Imagine waking up to the sound of birds chirping, and a view of a vast mountain capped in snow just outside your window. The sun is shining, the trees look magnificent, and the weather is in the low 70s. You can choose how to spend your day based on how you feel. Maybe you go exploring the wooded area or even walk up the base of the mountain to catch a view you’ve never seen before. Or perhaps you sit on the porch with a cup of Ethiopian coffee and a good book. Either way, what you do is up to you and your family.

I’ve just described my ideal vacation.

What’s yours?

It might be like mine, or it might be something quite different. You might want it to be hot all the time – though I’m not sure why anyone would want it to be hot all the time – with an ocean view.

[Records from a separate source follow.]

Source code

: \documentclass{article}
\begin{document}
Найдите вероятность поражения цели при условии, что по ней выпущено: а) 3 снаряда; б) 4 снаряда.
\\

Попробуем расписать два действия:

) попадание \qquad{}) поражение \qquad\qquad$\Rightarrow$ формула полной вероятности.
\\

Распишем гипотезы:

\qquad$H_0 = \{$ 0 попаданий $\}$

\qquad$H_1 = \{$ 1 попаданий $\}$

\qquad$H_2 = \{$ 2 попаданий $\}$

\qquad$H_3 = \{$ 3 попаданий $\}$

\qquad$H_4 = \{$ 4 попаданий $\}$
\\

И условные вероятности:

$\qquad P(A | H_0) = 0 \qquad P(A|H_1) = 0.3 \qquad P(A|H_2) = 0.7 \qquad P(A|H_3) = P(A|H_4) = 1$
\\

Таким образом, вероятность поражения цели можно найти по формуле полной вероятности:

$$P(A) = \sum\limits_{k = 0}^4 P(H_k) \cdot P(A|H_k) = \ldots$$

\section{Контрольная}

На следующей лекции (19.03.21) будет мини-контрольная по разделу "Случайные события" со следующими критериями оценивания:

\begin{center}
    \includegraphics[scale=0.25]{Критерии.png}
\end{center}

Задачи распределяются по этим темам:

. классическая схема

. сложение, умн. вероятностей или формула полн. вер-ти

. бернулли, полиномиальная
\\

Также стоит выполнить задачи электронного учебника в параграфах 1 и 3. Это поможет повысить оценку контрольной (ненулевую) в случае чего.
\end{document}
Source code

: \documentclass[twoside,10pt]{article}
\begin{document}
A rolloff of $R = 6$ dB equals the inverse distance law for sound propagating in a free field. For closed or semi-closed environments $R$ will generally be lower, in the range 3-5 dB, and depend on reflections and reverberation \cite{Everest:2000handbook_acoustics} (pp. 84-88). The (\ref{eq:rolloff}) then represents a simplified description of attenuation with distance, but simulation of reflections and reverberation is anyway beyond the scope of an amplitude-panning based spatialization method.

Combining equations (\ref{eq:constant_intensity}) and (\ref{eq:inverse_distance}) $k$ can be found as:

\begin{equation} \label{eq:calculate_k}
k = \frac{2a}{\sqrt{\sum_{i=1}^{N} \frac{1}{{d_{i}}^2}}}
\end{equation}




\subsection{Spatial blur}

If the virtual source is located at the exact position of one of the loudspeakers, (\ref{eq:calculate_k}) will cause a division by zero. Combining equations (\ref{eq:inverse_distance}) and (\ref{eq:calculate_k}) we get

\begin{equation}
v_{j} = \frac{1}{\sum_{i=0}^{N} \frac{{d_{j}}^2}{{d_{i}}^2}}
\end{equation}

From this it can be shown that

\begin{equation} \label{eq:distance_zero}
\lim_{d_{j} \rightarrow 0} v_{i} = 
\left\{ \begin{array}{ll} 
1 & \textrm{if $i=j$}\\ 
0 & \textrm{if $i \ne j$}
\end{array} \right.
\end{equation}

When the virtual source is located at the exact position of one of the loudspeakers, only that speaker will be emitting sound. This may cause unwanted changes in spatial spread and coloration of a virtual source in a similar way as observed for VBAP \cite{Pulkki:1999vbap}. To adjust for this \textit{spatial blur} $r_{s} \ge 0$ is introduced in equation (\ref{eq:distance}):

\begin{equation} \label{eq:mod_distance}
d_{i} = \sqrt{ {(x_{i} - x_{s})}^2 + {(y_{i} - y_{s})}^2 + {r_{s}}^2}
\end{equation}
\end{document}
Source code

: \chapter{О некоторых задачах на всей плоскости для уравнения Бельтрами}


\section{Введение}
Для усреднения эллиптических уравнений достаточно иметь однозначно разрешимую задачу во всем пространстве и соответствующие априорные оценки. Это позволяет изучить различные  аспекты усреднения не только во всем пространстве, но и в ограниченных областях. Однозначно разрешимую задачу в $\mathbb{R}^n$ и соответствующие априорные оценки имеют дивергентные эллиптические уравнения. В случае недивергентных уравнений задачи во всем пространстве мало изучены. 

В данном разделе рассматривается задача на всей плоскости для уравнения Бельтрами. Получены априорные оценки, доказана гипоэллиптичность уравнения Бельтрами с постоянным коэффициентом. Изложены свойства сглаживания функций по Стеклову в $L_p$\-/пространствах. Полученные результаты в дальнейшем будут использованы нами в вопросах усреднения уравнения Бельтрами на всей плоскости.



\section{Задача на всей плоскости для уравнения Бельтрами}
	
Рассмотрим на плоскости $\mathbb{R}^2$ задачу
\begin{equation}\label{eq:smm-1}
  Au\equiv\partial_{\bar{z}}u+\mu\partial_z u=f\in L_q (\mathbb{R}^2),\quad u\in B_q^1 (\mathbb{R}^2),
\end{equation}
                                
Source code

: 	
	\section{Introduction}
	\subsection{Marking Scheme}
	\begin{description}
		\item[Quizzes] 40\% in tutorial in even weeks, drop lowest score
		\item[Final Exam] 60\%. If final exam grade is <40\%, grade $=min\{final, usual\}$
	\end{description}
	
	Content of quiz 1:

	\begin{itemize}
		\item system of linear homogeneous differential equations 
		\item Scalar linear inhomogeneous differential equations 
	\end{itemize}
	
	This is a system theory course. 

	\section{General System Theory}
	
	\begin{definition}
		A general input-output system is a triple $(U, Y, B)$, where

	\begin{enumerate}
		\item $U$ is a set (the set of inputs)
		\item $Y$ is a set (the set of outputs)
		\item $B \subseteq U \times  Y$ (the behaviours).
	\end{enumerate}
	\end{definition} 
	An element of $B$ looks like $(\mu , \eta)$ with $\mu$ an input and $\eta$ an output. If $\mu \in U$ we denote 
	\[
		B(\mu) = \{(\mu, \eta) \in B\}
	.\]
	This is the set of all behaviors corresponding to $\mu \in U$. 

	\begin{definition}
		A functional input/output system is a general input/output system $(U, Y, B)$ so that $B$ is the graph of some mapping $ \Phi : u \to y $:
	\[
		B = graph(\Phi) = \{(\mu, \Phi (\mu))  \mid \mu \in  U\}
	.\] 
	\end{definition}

Either way, we can all imagine what a great vacation would be like, but none of us expect that vacation to just happen, right? We know that we can’t just one day wake up on vacation. Instead, we understand that to have a vacation, we must plan for it. Vacations don’t happen by accident.

Should our approach to life be different? We know that we must take steps to live a well-built, joy-filled life, but often, we don’t know which steps to take. New Year’s resolutions, or resolutions in general, are a perfect example of this phenomenon. We resolve to make changes to grow, yet often we fail to invest the planning to make those resolutions reality.

In their book, Designing Your Life: How to Build a Well-Lived, Joyful Life, Bill Burnett and Dave Evans talk about how engaging in “design thinking,” a human-centered approach that leverages creativity and collaboration to spur solutions, can help us to achieve the life we desire. By combining the concepts of design thinking, and the timeless truths found in the biblical story of Nehemiah, we can see how God might bless us with a well-built, joyful life, especially when we encounter problems.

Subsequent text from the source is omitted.